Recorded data
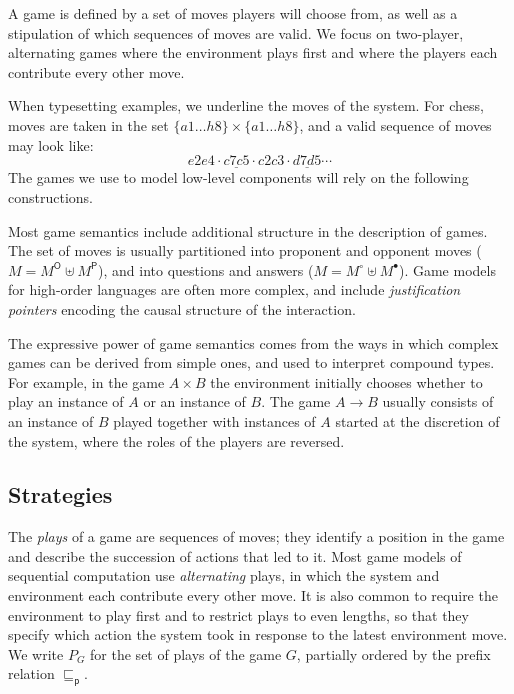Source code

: \documentclass[draft,11pt]{report}
\newcommand{\kw}[1]{\ensuremath{ \mathsf{#1} }}
\newcommand{\que}{\circ}         %
\newcommand{\ans}{\bullet}       %
\newcommand{\pref}{\sqsubseteq_\kw{p}}  %
\begin{document}
A game is defined by a set of moves
players will choose from,
as well as a stipulation of which
sequences of moves are valid.
We focus on two-player, alternating games
where the environment plays first and
where the players
each contribute every other move.

When typesetting examples,
we underline the moves of the system.
For chess,
moves are taken in the set $\{a1 \ldots h8\} \times \{a1 \ldots h8\}$,
and a valid sequence of moves may look like:
\[ e2e4 \cdot \underline{c7c5} \cdot c2c3 \cdot \underline{d7d5} \cdots \]
The games we use to model low-level components
will rely on the following constructions.

Most game semantics
include additional structure
in the description of games.
The set of moves is usually partitioned
into proponent and opponent moves ($M = M^\kw{O} \uplus M^\kw{P}$),
and into questions and answers ($M = M^\que \uplus M^\ans$).
Game models for high-order languages are often more complex,
and include \emph{justification pointers}
encoding the causal structure of the interaction.

The expressive power of game semantics
comes from the ways in which complex games can be derived from simple ones,
and used to interpret compound types.
For example,
in the game $A \times B$
the environment initially chooses whether to play
an instance of $A$ or an instance of $B$.
The game $A \rightarrow B$ usually consists of
an instance of $B$ played
together with instances of $A$
started at the discretion of the system,
where the roles of the players are reversed.


\subsection{Strategies} %

The \emph{plays} of a game are sequences of moves;
they identify a position in the game
and describe the succession of actions that led to it.
Most game models of sequential computation
use \emph{alternating} plays,
in which
the system and environment each contribute
every other move.
It is also common to require the environment to play first
and to restrict plays to even lengths,
so that they specify which action the system took
in response to the latest environment move.
We write $P_G$ for the set of plays of the game $G$,
partially ordered by the prefix relation $\pref$.
\end{document}

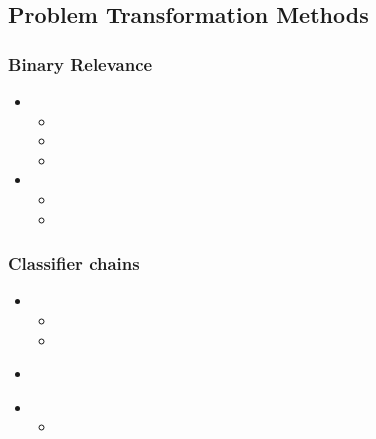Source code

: \documentclass{beamer}
\begin{document}
\subsection{Problem Transformation Methods}

\begin{frame}
\frametitle{Binary Relevance}

\begin{itemize}
	\item <2-> 
	\begin{itemize}
		\item <3-> 
		\item <4-> 
		\item <5-> 
	\end{itemize}
	\item <6-> 
	\begin{itemize}
		\item <7-> 
		\item <8-> 
	\end{itemize}
\end{itemize}
\end{frame}

\begin{frame}
	\frametitle{Classifier chains}
	\begin{itemize}
		\item <2-> 
		\begin{itemize}
			\item 
			\item <4-> 
		\end{itemize}
	\end{itemize}
	\begin{itemize}
		\item<5-> 
	\end{itemize}
	
	\begin{itemize}
		\item <7-> 
		\begin{itemize}
			\item <8-> 
		\end{itemize}
	\end{itemize}
\end{frame}
\end{document}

(Problem statement)
Using the data above, say how many lines include "that". No other reply is needed.

(Solution to the exercise)
2